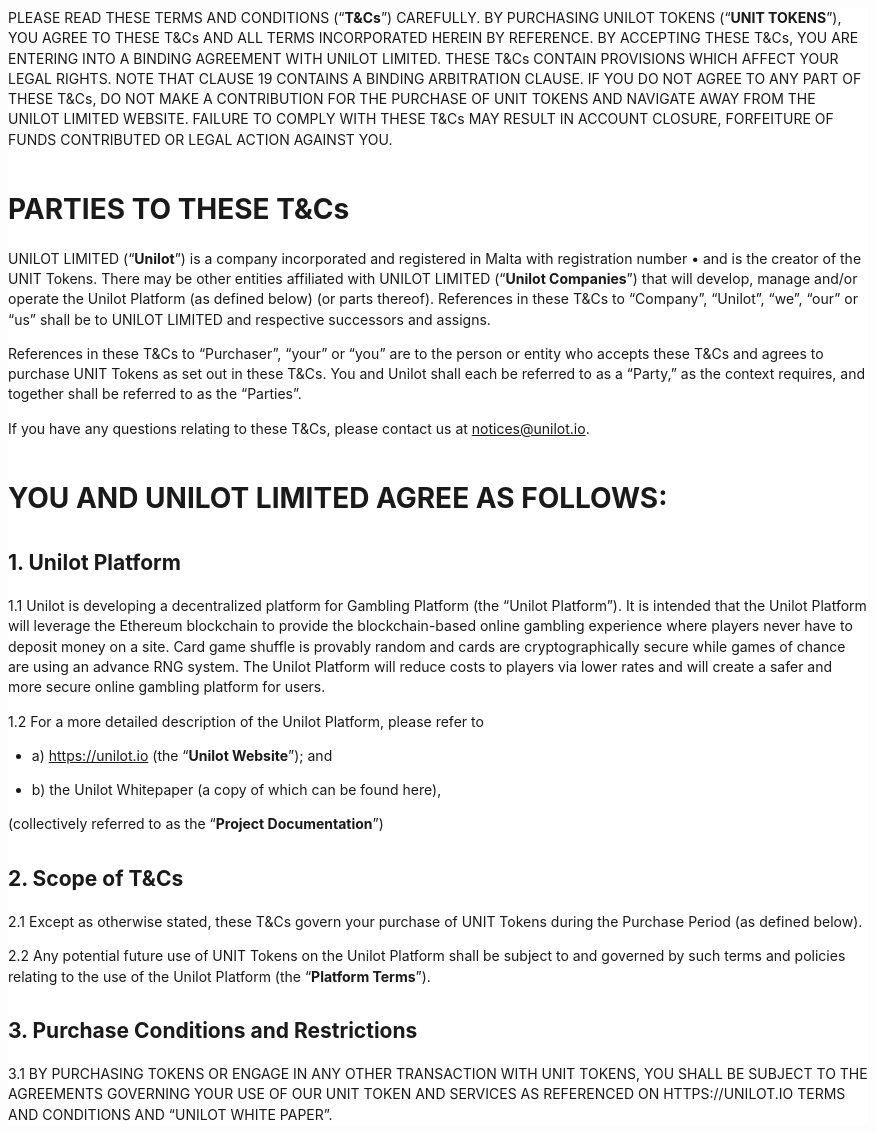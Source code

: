PLEASE READ THESE TERMS AND CONDITIONS (“**T&Cs**”) CAREFULLY. BY PURCHASING UNILOT TOKENS (“**UNIT TOKENS**”), YOU AGREE TO THESE T&Cs AND ALL TERMS INCORPORATED HEREIN BY REFERENCE. BY ACCEPTING THESE T&Cs, YOU ARE ENTERING INTO A BINDING AGREEMENT WITH UNILOT LIMITED. THESE T&Cs CONTAIN PROVISIONS WHICH AFFECT YOUR LEGAL RIGHTS. NOTE THAT CLAUSE 19 CONTAINS A BINDING ARBITRATION CLAUSE. IF YOU DO NOT AGREE TO ANY PART OF THESE T&Cs, DO NOT MAKE A CONTRIBUTION FOR THE PURCHASE OF UNIT TOKENS AND NAVIGATE AWAY FROM THE UNILOT LIMITED WEBSITE. FAILURE TO COMPLY WITH THESE T&Cs MAY RESULT IN ACCOUNT CLOSURE, FORFEITURE OF FUNDS CONTRIBUTED OR LEGAL ACTION AGAINST YOU.

# PARTIES TO THESE T&Cs
UNILOT LIMITED (“**Unilot**”) is a company incorporated and registered in Malta with registration number • and is the creator of the UNIT Tokens. There may be other entities affiliated with UNILOT LIMITED (“**Unilot Companies**”) that will develop, manage and/or operate the Unilot Platform (as defined below) (or parts thereof). References in these T&Cs to “Company”, “Unilot”, “we”, “our” or “us” shall be to UNILOT LIMITED and respective successors and assigns.

References in these T&Cs to “Purchaser”, “your” or “you” are to the person or entity who accepts these T&Cs and agrees to purchase UNIT Tokens as set out in these T&Cs. You and Unilot shall each be referred to as a “Party,” as the context requires, and together shall be referred to as the “Parties”.

If you have any questions relating to these T&Cs, please contact us at notices@unilot.io.

# YOU AND UNILOT LIMITED AGREE AS FOLLOWS:

## 1. Unilot Platform
1.1 Unilot is developing a decentralized platform for Gambling Platform (the “Unilot Platform”). It is intended that the Unilot Platform will leverage the Ethereum blockchain to provide the blockchain-based online gambling experience where players never have to deposit money on a site. Card game shuffle is provably random and cards are cryptographically secure while games of chance are using an advance RNG system. The Unilot Platform will reduce costs to players via lower rates and will create a safer and more secure online gambling platform for users.

1.2 For a more detailed description of the Unilot Platform, please refer to 

* a) https://unilot.io (the “**Unilot Website**”); and 

* b) the Unilot Whitepaper (a copy of which can be found here),

(collectively referred to as the “**Project Documentation**”) 

## 2. Scope of T&Cs
2.1 Except as otherwise stated, these T&Cs govern your purchase of UNIT Tokens during the Purchase Period (as defined below).

2.2 Any potential future use of UNIT Tokens on the Unilot Platform shall be subject to and governed by such terms and policies relating to the use of the Unilot Platform (the “**Platform Terms**”). 

## 3. Purchase Conditions and Restrictions
3.1 BY PURCHASING TOKENS OR ENGAGE IN ANY OTHER TRANSACTION WITH UNIT TOKENS, YOU SHALL BE SUBJECT TO THE AGREEMENTS GOVERNING YOUR USE OF OUR UNIT TOKEN AND SERVICES AS REFERENCED ON HTTPS://UNILOT.IO TERMS AND CONDITIONS AND “UNILOT WHITE PAPER”.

────────────────────────────────────────

Reproduce the lines from the one with "## 3. Purchase Conditions and Restrictions" to the end of the data exactly, leaving out every earlier line.

## 3. Purchase Conditions and Restrictions
3.1 BY PURCHASING TOKENS OR ENGAGE IN ANY OTHER TRANSACTION WITH UNIT TOKENS, YOU SHALL BE SUBJECT TO THE AGREEMENTS GOVERNING YOUR USE OF OUR UNIT TOKEN AND SERVICES AS REFERENCED ON HTTPS://UNILOT.IO TERMS AND CONDITIONS AND “UNILOT WHITE PAPER”.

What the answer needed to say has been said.